You choose to do ethnography because you want to get insight that comes from spending structured time in the real world with real people. You choose to work with cultural anthropologists because they have developed the skillsets and have the experience to uncover and identify patterns among the highly variable and diverse behaviors of the participants. You choose to do design thinking, or design research, because you have a problem, you need to find a solution, and design thinking protocols will get you to a successful solution in the shortest amount of time.

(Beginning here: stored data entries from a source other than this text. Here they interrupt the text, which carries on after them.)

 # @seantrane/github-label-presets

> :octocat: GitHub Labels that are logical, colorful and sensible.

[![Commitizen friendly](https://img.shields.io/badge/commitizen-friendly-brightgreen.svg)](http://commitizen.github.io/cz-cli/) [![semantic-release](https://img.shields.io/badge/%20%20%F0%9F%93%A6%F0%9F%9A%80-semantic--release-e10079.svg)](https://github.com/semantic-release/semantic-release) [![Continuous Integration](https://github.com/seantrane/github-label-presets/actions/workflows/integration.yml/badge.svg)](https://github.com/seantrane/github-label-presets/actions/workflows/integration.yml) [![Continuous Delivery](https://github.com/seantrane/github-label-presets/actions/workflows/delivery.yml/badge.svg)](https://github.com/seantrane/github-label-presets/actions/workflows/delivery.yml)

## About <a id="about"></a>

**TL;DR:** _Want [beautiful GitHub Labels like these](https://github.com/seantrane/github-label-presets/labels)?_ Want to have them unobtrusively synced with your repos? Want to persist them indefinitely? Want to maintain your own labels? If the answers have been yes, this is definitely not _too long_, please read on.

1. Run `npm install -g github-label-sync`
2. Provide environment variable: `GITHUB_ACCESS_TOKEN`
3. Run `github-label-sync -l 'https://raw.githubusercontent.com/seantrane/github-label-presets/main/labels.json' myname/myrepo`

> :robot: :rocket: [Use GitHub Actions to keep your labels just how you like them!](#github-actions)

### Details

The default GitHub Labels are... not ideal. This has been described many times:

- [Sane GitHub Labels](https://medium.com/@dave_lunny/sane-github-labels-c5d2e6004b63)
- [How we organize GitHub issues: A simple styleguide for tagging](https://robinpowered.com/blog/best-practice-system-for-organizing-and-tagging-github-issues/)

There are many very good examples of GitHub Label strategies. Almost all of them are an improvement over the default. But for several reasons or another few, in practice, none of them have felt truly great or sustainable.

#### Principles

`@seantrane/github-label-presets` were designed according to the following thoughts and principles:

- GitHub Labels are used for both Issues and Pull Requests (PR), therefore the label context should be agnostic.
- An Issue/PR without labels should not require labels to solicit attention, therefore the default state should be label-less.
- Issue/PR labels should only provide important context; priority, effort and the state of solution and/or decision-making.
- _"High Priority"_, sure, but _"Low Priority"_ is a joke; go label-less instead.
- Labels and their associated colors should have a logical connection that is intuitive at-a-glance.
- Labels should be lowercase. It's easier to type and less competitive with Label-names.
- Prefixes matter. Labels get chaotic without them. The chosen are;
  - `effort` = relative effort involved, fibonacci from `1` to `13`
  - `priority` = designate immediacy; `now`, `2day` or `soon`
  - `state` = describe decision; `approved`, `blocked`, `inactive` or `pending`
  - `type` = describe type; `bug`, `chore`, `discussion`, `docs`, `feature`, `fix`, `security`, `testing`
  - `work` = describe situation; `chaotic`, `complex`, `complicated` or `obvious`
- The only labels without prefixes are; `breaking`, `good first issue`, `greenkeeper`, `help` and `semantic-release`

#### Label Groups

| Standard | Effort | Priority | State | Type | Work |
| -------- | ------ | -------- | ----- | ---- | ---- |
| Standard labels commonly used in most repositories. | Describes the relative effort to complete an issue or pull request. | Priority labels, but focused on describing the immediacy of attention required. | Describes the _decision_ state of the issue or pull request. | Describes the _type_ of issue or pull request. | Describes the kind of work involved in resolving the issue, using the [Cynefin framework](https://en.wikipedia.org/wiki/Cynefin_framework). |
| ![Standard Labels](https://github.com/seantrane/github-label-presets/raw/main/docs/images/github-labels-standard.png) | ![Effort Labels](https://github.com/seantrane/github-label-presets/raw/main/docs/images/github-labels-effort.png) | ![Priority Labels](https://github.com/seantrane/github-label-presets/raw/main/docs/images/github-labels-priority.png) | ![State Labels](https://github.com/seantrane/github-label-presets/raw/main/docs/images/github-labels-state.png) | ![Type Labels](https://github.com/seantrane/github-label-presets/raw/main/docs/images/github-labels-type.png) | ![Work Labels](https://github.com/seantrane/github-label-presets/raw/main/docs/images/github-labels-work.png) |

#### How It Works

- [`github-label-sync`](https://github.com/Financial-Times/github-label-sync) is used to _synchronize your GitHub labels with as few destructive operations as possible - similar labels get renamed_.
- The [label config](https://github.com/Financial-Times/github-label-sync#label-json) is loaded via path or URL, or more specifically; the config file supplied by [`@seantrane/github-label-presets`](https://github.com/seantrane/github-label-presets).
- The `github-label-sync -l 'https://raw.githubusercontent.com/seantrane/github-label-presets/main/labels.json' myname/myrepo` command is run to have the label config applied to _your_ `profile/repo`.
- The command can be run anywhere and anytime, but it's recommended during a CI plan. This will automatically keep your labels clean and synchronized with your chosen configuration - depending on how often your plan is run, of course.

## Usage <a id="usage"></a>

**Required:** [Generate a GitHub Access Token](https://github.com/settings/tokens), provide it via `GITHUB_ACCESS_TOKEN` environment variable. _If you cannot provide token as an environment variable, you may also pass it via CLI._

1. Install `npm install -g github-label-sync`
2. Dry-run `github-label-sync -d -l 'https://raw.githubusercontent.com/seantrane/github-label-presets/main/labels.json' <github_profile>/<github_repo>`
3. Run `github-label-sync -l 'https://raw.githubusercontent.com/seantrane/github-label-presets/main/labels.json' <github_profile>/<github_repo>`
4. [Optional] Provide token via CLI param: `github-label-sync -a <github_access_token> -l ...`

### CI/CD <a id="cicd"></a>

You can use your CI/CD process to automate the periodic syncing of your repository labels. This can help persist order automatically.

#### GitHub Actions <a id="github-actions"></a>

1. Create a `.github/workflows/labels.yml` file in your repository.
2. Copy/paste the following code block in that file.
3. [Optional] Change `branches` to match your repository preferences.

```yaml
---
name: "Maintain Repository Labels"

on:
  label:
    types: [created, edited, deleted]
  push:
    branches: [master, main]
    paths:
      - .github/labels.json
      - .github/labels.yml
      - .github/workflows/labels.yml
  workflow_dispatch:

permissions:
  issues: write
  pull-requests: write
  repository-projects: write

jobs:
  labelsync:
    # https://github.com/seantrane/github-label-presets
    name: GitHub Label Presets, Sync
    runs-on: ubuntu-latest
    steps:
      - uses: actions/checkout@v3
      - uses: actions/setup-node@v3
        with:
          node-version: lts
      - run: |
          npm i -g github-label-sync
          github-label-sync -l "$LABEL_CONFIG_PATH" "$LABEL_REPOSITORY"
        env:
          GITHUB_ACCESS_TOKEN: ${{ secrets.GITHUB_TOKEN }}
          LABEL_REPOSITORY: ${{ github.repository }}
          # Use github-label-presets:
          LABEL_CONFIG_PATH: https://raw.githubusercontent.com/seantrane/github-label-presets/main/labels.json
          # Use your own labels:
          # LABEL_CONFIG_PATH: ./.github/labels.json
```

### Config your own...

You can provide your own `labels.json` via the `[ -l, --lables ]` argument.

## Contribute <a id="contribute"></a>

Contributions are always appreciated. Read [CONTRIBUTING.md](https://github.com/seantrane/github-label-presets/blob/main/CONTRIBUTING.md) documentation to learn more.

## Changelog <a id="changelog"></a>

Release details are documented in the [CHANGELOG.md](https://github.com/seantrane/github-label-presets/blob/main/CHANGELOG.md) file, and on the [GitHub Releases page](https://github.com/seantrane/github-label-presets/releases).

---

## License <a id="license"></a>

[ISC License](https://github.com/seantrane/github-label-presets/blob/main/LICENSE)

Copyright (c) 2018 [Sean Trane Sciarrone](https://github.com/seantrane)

The more time you can spend with people in their natural setting the better. However, we never have the time we need. Therefore Context works to structure interviews, observation time and other techniques to ensure the most value from our time with our participants. Lastly, when clients come with us to the field there is an exponential increase in the value of the data (its ability to get used). We therefore recommend clients make the time to come with us for our field research. 

ANALYSIS AND Solutions  

The process of ethnographic analysis actually begins in the research design phase of our studies, where we develop “open-ended” interview and observation guides that are designed to understand a cultural context as it is experienced and constructed by participants. Our research guides ask participants to relate their experience in their own words, without prompting questions designed to test closed-ended hypotheses. In designing our research materials through this “grounded theory” approach, we attempt to expose the cultural frames of participants—how they see the world—and not test our own hypotheses or assumptions, as is the case with survey research.   All Context anthropologists use the same guides, are trained to conduct interviews in the same manner, and work as a multi-sited, well-coordinated field team that reports to Robbie directly. 

Reports from Onsite Visits: On every given field visit, Context anthropologists contribute to the process of analysis. Every interview we conduct merits its own ethnographic report and each anthropologist follows a similar structure for writing individual reports so that key insights from each interview can be compared to see over-arching themes across participant types and topical areas. Our anthropologists also write observation reports, which are not linked to individual interviews, but rather to general observations made by anthropologists in the field. These observation reports provide an opportunity to do more formal comparison of field sites.  

Internal Analysis: The data generated by the send-ahead exercises we design as well as the interviews we conduct are designed to “tell the story” of a particular participant or business —to bring them to life—so that the similarities and differences among how individuals and businesses approach the particular area of their worklife under consideration become apparent.  These “stories” often become part of the Context Final deliverables and are used as platforms for data immersion. 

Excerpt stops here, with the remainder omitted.